Stanford M. Forrester (Sekiro), publisher of haiku, senryu and other small poems at bottle rockets press, designed the small book and published it under buddha baby press.

It features the lovely line art of Ajanta Ferrell on the cover.

The title comes from this entry by Audrey Felske:


one small candle
warms the room
cold shivers down my back



Here is a larger sampling of the many fine poems:



sunset glowing
cows in the field
chewing their cud


Sean Zheng



autumn afternoon
sun burning
the golden field


Duncan Kelly



autumn
wrapped in a blanket
by the candlelight


Morgan Cobb



autunm day
golden leaves fall
on the dirt road


Luna McCauley



leaves fall
I sweep them
from my shoulders


Reid Celestin


In addition to the poems above, the following four haiku received recognition in the United Nations International School Haiku Contest this year:



smell of pine
lingering in the air
faint whisper of the woods


Ajanta Farrell



winter’s night
an owl hoots
through the silence


Jesse Chang-Friedan



the flower
opening up
shared secrets


Emma Delman



winter’s end
ice on the river
gives way


Sean Zheng


All poems © their respective authors. Posted with permission.

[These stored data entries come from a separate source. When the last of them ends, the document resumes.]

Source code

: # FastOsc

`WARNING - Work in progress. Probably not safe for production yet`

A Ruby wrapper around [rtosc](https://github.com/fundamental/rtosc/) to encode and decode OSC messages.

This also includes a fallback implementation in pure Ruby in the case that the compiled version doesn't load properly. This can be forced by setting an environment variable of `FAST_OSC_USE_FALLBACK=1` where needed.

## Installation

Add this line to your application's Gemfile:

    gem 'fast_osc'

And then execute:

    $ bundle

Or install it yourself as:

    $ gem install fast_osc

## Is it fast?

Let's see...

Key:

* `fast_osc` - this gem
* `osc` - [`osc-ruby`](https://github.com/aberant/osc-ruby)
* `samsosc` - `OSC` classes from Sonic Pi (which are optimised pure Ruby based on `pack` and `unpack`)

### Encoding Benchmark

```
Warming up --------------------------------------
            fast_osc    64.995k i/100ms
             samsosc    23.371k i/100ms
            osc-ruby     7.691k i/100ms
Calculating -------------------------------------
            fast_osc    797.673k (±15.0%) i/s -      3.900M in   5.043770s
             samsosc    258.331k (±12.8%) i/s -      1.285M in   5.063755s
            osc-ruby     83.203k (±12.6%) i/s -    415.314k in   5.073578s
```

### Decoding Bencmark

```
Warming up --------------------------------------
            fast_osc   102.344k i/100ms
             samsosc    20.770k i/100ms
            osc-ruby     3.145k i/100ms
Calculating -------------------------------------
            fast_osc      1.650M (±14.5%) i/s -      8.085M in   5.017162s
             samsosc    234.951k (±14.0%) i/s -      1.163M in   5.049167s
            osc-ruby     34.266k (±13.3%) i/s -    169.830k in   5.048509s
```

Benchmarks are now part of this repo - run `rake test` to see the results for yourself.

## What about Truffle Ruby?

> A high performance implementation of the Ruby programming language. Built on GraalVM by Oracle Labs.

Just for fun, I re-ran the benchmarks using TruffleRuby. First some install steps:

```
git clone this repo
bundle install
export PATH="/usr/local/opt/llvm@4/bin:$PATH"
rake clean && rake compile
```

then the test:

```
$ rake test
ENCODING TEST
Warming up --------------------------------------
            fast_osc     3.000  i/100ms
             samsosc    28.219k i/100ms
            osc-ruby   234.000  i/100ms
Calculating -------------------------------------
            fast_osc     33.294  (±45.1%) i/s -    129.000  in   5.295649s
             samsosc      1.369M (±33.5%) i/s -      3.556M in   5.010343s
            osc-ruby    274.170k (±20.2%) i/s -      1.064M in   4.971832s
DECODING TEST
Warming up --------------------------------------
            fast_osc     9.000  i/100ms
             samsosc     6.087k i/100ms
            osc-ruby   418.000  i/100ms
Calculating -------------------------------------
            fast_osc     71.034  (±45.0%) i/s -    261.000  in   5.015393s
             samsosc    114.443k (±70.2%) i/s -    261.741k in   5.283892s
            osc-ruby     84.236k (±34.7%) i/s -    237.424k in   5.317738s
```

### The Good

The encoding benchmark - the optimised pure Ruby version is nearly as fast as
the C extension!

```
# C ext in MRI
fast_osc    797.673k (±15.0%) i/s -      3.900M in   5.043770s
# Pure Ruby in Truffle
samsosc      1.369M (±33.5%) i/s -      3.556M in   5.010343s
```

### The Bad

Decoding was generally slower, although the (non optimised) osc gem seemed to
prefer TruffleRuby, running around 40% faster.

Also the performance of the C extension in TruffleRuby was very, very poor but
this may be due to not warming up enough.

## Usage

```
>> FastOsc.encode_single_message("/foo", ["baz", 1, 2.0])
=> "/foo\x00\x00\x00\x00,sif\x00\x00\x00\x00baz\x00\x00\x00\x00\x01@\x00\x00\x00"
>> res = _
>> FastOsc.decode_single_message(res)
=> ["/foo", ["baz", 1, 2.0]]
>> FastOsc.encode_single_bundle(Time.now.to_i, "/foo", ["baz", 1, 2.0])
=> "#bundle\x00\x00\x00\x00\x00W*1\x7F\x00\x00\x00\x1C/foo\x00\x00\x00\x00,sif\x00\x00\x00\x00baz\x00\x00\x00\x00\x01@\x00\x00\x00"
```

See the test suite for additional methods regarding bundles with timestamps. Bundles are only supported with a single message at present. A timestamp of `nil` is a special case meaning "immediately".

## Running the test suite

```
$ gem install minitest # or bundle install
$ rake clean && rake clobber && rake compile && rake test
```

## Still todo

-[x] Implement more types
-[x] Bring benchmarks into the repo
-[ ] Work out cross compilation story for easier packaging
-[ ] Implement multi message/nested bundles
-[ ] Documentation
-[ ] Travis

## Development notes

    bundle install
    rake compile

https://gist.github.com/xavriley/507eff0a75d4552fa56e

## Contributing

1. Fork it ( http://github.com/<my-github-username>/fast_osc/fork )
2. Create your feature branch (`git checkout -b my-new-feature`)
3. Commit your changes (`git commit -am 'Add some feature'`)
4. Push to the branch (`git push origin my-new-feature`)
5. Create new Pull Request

Congratulations to each student poet, whether highlighted here today or not. Your haiku warms the room and helps light the darkness!

For poetry of all temperatures today, please visit the incredible Sylvia at Poetry for Children for this week’s Roundup. Sylvia has recently returned from South Africa, where she’s been sharing and receiving all kinds of poetic light.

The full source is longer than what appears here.